◆ **TASK PROMPT**
Could you restate the data word for word?

___ DATA FOR PROCESSING ___

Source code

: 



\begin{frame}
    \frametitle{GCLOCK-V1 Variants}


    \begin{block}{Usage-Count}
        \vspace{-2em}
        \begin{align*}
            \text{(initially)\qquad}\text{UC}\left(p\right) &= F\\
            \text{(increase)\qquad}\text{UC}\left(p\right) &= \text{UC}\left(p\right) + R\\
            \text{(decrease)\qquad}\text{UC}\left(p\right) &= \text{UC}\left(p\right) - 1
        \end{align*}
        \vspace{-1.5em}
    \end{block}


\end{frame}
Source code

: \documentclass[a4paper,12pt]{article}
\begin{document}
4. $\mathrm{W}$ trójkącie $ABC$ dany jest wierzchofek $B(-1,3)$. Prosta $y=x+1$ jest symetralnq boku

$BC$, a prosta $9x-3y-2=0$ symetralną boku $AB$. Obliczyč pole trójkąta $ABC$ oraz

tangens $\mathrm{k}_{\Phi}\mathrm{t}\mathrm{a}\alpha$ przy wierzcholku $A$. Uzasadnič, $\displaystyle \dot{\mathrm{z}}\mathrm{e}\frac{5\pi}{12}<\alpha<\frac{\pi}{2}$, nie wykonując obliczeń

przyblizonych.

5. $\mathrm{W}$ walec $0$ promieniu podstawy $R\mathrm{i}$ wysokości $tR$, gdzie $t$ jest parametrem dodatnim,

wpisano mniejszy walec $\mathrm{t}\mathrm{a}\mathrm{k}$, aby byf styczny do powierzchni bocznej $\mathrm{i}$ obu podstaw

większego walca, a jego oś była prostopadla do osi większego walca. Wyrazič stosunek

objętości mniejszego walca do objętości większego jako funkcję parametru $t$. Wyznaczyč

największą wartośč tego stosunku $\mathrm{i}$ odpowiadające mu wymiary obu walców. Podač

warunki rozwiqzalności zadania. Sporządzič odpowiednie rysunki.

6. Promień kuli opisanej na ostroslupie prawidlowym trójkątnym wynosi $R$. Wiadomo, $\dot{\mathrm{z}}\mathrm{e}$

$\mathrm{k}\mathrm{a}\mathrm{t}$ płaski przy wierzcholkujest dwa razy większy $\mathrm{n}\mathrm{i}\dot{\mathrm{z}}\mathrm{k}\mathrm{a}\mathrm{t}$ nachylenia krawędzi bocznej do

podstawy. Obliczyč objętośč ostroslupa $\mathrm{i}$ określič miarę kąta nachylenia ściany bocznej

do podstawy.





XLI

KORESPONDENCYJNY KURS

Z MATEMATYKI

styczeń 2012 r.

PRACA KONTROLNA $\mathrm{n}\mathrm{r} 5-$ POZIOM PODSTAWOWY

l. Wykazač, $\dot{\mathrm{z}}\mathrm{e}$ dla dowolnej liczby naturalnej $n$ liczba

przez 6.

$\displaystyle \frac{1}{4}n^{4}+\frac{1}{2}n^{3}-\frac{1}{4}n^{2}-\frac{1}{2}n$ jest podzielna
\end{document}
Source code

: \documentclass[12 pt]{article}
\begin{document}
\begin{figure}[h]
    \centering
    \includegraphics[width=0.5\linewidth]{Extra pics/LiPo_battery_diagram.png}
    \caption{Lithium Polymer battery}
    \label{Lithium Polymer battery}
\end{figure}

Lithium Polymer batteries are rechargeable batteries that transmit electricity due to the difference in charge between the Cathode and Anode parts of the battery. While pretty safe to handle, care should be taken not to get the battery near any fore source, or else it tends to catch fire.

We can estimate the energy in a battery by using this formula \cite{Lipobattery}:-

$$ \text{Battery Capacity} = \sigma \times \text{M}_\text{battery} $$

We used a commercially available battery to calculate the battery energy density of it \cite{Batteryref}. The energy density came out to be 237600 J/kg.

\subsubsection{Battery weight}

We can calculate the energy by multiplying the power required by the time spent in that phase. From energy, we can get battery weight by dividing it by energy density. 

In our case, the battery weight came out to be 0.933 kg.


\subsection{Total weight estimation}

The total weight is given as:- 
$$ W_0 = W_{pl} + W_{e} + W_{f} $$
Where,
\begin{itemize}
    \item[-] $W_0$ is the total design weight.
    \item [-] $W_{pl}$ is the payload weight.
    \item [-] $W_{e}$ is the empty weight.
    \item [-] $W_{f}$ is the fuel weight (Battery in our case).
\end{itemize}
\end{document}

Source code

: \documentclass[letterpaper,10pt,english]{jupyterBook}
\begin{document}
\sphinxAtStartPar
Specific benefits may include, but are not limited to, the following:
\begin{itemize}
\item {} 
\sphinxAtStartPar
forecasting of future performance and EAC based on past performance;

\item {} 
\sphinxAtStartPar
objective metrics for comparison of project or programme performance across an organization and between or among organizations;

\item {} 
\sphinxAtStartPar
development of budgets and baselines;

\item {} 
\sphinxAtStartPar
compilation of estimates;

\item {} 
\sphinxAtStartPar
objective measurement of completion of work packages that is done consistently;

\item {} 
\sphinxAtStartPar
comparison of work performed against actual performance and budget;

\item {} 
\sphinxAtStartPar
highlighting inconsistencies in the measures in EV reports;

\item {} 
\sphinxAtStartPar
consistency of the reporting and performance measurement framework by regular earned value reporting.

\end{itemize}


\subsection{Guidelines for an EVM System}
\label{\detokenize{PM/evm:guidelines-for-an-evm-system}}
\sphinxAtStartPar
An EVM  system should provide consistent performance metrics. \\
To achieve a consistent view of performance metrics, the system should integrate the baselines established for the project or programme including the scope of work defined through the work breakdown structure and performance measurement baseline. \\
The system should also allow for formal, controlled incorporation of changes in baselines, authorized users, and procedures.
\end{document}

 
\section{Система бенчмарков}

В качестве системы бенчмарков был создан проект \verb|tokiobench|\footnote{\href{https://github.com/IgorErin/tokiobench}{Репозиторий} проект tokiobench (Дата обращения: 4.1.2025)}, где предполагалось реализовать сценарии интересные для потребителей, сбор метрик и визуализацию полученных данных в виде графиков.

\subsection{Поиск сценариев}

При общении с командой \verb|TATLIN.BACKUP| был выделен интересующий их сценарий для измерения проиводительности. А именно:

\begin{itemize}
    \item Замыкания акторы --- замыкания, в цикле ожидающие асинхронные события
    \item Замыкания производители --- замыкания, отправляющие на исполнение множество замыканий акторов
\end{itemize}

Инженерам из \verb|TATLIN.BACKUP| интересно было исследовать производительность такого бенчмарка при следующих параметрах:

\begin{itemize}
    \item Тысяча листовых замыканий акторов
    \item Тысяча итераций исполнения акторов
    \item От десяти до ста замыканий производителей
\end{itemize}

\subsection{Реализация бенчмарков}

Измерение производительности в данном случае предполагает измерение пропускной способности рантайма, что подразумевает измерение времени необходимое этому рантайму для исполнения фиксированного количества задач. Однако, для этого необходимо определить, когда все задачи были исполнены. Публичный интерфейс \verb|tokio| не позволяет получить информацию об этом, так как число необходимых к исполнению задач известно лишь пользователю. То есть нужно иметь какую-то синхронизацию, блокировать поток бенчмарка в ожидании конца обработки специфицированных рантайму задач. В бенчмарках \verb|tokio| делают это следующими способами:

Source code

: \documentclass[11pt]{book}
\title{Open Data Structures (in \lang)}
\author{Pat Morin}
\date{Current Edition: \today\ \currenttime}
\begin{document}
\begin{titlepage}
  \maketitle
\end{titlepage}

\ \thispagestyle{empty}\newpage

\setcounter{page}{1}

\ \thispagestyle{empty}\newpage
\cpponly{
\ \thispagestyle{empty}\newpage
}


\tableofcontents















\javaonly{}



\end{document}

___

◆ **YOUR SOLUTION**
Source code

: 



\begin{frame}
    \frametitle{GCLOCK-V1 Variants}


    \begin{block}{Usage-Count}
        \vspace{-2em}
        \begin{align*}
            \text{(initially)\qquad}\text{UC}\left(p\right) &= F\\
            \text{(increase)\qquad}\text{UC}\left(p\right) &= \text{UC}\left(p\right) + R\\
            \text{(decrease)\qquad}\text{UC}\left(p\right) &= \text{UC}\left(p\right) - 1
        \end{align*}
        \vspace{-1.5em}
    \end{block}


\end{frame}
Source code

: \documentclass[a4paper,12pt]{article}
\begin{document}
4. $\mathrm{W}$ trójkącie $ABC$ dany jest wierzchofek $B(-1,3)$. Prosta $y=x+1$ jest symetralnq boku

$BC$, a prosta $9x-3y-2=0$ symetralną boku $AB$. Obliczyč pole trójkąta $ABC$ oraz

tangens $\mathrm{k}_{\Phi}\mathrm{t}\mathrm{a}\alpha$ przy wierzcholku $A$. Uzasadnič, $\displaystyle \dot{\mathrm{z}}\mathrm{e}\frac{5\pi}{12}<\alpha<\frac{\pi}{2}$, nie wykonując obliczeń

przyblizonych.

5. $\mathrm{W}$ walec $0$ promieniu podstawy $R\mathrm{i}$ wysokości $tR$, gdzie $t$ jest parametrem dodatnim,

wpisano mniejszy walec $\mathrm{t}\mathrm{a}\mathrm{k}$, aby byf styczny do powierzchni bocznej $\mathrm{i}$ obu podstaw

większego walca, a jego oś była prostopadla do osi większego walca. Wyrazič stosunek

objętości mniejszego walca do objętości większego jako funkcję parametru $t$. Wyznaczyč

największą wartośč tego stosunku $\mathrm{i}$ odpowiadające mu wymiary obu walców. Podač

warunki rozwiqzalności zadania. Sporządzič odpowiednie rysunki.

6. Promień kuli opisanej na ostroslupie prawidlowym trójkątnym wynosi $R$. Wiadomo, $\dot{\mathrm{z}}\mathrm{e}$

$\mathrm{k}\mathrm{a}\mathrm{t}$ płaski przy wierzcholkujest dwa razy większy $\mathrm{n}\mathrm{i}\dot{\mathrm{z}}\mathrm{k}\mathrm{a}\mathrm{t}$ nachylenia krawędzi bocznej do

podstawy. Obliczyč objętośč ostroslupa $\mathrm{i}$ określič miarę kąta nachylenia ściany bocznej

do podstawy.





XLI

KORESPONDENCYJNY KURS

Z MATEMATYKI

styczeń 2012 r.

PRACA KONTROLNA $\mathrm{n}\mathrm{r} 5-$ POZIOM PODSTAWOWY

l. Wykazač, $\dot{\mathrm{z}}\mathrm{e}$ dla dowolnej liczby naturalnej $n$ liczba

przez 6.

$\displaystyle \frac{1}{4}n^{4}+\frac{1}{2}n^{3}-\frac{1}{4}n^{2}-\frac{1}{2}n$ jest podzielna
\end{document}
Source code

: \documentclass[12 pt]{article}
\begin{document}
\begin{figure}[h]
    \centering
    \includegraphics[width=0.5\linewidth]{Extra pics/LiPo_battery_diagram.png}
    \caption{Lithium Polymer battery}
    \label{Lithium Polymer battery}
\end{figure}

Lithium Polymer batteries are rechargeable batteries that transmit electricity due to the difference in charge between the Cathode and Anode parts of the battery. While pretty safe to handle, care should be taken not to get the battery near any fore source, or else it tends to catch fire.

We can estimate the energy in a battery by using this formula \cite{Lipobattery}:-

$$ \text{Battery Capacity} = \sigma \times \text{M}_\text{battery} $$

We used a commercially available battery to calculate the battery energy density of it \cite{Batteryref}. The energy density came out to be 237600 J/kg.

\subsubsection{Battery weight}

We can calculate the energy by multiplying the power required by the time spent in that phase. From energy, we can get battery weight by dividing it by energy density. 

In our case, the battery weight came out to be 0.933 kg.


\subsection{Total weight estimation}

The total weight is given as:- 
$$ W_0 = W_{pl} + W_{e} + W_{f} $$
Where,
\begin{itemize}
    \item[-] $W_0$ is the total design weight.
    \item [-] $W_{pl}$ is the payload weight.
    \item [-] $W_{e}$ is the empty weight.
    \item [-] $W_{f}$ is the fuel weight (Battery in our case).
\end{itemize}
\end{document}

Source code

: \documentclass[letterpaper,10pt,english]{jupyterBook}
\begin{document}
\sphinxAtStartPar
Specific benefits may include, but are not limited to, the following:
\begin{itemize}
\item {} 
\sphinxAtStartPar
forecasting of future performance and EAC based on past performance;

\item {} 
\sphinxAtStartPar
objective metrics for comparison of project or programme performance across an organization and between or among organizations;

\item {} 
\sphinxAtStartPar
development of budgets and baselines;

\item {} 
\sphinxAtStartPar
compilation of estimates;

\item {} 
\sphinxAtStartPar
objective measurement of completion of work packages that is done consistently;

\item {} 
\sphinxAtStartPar
comparison of work performed against actual performance and budget;

\item {} 
\sphinxAtStartPar
highlighting inconsistencies in the measures in EV reports;

\item {} 
\sphinxAtStartPar
consistency of the reporting and performance measurement framework by regular earned value reporting.

\end{itemize}


\subsection{Guidelines for an EVM System}
\label{\detokenize{PM/evm:guidelines-for-an-evm-system}}
\sphinxAtStartPar
An EVM  system should provide consistent performance metrics. \\
To achieve a consistent view of performance metrics, the system should integrate the baselines established for the project or programme including the scope of work defined through the work breakdown structure and performance measurement baseline. \\
The system should also allow for formal, controlled incorporation of changes in baselines, authorized users, and procedures.
\end{document}

 
\section{Система бенчмарков}

В качестве системы бенчмарков был создан проект \verb|tokiobench|\footnote{\href{https://github.com/IgorErin/tokiobench}{Репозиторий} проект tokiobench (Дата обращения: 4.1.2025)}, где предполагалось реализовать сценарии интересные для потребителей, сбор метрик и визуализацию полученных данных в виде графиков.

\subsection{Поиск сценариев}

При общении с командой \verb|TATLIN.BACKUP| был выделен интересующий их сценарий для измерения проиводительности. А именно:

\begin{itemize}
    \item Замыкания акторы --- замыкания, в цикле ожидающие асинхронные события
    \item Замыкания производители --- замыкания, отправляющие на исполнение множество замыканий акторов
\end{itemize}

Инженерам из \verb|TATLIN.BACKUP| интересно было исследовать производительность такого бенчмарка при следующих параметрах:

\begin{itemize}
    \item Тысяча листовых замыканий акторов
    \item Тысяча итераций исполнения акторов
    \item От десяти до ста замыканий производителей
\end{itemize}

\subsection{Реализация бенчмарков}

Измерение производительности в данном случае предполагает измерение пропускной способности рантайма, что подразумевает измерение времени необходимое этому рантайму для исполнения фиксированного количества задач. Однако, для этого необходимо определить, когда все задачи были исполнены. Публичный интерфейс \verb|tokio| не позволяет получить информацию об этом, так как число необходимых к исполнению задач известно лишь пользователю. То есть нужно иметь какую-то синхронизацию, блокировать поток бенчмарка в ожидании конца обработки специфицированных рантайму задач. В бенчмарках \verb|tokio| делают это следующими способами:

Source code

: \documentclass[11pt]{book}
\title{Open Data Structures (in \lang)}
\author{Pat Morin}
\date{Current Edition: \today\ \currenttime}
\begin{document}
\begin{titlepage}
  \maketitle
\end{titlepage}

\ \thispagestyle{empty}\newpage

\setcounter{page}{1}

\ \thispagestyle{empty}\newpage
\cpponly{
\ \thispagestyle{empty}\newpage
}


\tableofcontents















\javaonly{}



\end{document}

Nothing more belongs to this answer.